All that was a big deal for science in general. Ever since Neptune's discovery, astronomers have used strange motions in objects they can see to deduce the existence of ones they can't. Dark matter, for example, the invisible stuff that dominates the mass of the universe, was first detected by its gravitational influence on visible stars. Dark energy, the force that makes the universe expand faster every year, was found by clocking the speeds of distant galaxies. We know that giant black holes lurk at the center of the Milky Way and other galaxies because stars and gas clouds are whipping around too fast to be explained by anything else.

Sometimes the technique backfires. Pluto was found because there seemed to be something pulling on Neptune, just as Neptune pulled on Uranus. But while the recently demoted dwarf planet is in the right place, it is far too tiny to have any such influence. It turned out that the anomalies in Neptune's orbit weren't really there after all.

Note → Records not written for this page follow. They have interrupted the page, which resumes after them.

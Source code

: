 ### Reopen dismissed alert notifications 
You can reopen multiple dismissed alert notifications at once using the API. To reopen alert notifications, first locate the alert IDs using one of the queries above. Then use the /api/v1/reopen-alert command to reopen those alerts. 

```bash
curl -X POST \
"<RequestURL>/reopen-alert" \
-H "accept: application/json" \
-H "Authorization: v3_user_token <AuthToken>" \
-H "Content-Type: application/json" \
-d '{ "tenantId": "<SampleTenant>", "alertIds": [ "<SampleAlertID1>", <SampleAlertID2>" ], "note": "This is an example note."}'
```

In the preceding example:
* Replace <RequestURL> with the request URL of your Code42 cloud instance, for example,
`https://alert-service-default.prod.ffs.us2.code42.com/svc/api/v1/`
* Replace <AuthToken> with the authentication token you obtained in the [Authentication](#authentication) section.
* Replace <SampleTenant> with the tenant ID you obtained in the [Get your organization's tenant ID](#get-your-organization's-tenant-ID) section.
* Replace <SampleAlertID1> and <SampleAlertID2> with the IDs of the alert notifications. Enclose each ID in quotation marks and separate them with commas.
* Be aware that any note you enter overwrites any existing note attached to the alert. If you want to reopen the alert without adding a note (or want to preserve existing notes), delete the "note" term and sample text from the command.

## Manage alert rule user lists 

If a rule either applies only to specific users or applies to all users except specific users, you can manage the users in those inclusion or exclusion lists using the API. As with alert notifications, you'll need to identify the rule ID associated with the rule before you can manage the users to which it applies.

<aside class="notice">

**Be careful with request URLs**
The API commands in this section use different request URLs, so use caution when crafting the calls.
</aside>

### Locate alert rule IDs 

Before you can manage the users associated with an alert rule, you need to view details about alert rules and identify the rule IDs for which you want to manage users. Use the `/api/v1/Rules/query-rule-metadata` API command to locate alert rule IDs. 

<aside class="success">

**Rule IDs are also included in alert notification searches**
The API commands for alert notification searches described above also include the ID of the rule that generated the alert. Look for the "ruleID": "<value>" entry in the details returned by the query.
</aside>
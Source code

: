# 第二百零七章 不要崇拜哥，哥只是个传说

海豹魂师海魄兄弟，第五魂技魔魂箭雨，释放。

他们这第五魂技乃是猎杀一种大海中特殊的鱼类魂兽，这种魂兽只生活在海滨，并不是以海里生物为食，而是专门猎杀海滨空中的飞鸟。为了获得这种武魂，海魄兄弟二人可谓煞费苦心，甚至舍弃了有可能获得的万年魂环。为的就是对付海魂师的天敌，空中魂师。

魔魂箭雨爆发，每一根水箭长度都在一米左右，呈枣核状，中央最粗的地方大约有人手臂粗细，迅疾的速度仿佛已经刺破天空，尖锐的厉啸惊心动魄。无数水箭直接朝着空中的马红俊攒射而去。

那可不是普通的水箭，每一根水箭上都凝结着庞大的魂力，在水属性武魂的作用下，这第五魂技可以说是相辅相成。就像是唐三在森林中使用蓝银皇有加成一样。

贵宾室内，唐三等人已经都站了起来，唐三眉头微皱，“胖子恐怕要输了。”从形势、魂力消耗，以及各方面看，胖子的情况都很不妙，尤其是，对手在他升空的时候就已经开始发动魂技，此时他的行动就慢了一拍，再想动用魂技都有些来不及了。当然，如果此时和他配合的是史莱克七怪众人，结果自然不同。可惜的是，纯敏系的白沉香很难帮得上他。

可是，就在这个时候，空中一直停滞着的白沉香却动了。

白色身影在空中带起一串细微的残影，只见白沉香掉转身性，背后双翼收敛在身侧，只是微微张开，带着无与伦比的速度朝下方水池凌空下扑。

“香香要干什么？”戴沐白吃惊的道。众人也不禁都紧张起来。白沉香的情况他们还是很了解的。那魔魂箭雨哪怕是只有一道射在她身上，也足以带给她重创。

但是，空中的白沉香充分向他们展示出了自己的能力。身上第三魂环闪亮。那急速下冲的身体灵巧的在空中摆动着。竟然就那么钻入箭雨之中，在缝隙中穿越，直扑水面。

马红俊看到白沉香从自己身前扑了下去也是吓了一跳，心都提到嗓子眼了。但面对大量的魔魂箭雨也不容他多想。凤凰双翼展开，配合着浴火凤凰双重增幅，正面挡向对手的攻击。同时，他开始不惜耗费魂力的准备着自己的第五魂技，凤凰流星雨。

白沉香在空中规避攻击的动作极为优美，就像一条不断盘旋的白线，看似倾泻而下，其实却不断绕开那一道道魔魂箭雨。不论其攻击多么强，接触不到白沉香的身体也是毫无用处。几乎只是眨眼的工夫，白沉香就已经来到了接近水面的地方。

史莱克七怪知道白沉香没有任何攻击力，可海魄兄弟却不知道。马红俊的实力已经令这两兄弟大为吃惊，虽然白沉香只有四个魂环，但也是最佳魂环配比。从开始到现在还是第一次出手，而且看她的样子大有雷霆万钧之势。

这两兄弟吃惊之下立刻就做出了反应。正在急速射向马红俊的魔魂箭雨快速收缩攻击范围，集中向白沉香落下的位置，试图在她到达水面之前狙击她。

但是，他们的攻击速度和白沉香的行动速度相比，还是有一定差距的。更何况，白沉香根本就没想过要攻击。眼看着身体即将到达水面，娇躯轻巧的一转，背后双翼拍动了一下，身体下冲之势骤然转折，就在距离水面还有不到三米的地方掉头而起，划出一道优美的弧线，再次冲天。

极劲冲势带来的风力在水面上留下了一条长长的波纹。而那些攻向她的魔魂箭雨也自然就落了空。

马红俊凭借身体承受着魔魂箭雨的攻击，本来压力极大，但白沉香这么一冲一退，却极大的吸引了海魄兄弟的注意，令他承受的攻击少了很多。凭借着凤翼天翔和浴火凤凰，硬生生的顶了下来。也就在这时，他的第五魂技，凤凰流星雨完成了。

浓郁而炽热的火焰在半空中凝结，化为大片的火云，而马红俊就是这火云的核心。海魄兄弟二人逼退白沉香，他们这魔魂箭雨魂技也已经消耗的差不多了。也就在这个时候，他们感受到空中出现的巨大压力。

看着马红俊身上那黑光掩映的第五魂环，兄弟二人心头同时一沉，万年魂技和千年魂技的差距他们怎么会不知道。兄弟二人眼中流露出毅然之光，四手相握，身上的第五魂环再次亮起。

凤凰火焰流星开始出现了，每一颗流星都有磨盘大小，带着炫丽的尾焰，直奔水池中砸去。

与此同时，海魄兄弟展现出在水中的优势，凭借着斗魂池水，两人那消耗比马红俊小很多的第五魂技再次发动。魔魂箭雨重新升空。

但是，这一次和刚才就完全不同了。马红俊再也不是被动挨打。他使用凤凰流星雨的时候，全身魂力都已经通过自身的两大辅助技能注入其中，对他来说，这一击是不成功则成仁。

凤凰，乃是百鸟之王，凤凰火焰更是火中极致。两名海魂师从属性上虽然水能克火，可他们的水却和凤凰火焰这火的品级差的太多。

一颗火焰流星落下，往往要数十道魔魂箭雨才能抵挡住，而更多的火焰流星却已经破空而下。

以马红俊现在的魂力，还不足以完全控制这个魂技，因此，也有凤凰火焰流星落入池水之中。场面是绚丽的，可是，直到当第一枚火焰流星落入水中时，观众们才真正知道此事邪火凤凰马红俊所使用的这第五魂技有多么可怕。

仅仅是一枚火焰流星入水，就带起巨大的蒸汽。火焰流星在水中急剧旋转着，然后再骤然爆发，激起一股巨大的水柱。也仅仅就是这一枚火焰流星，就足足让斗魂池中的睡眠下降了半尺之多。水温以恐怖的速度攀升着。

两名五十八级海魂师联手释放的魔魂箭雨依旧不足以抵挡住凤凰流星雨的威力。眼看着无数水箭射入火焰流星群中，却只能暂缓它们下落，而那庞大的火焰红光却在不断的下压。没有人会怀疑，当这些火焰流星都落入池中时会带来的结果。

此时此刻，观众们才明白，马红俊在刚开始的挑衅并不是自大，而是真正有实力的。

Now and then, scientists can't agree on whether there's an effect or not: a couple of astronomers think some comets are moving strangely due to a still undiscovered giant planet far beyond Neptune, but most of their colleagues doubt it's true. All the same, using the visible to find the invisible is one of the most powerful tools astronomers have for understanding a cosmos that hides so much of itself from view. And the discovery of Neptune, exactly one year ago this week, marked its debut.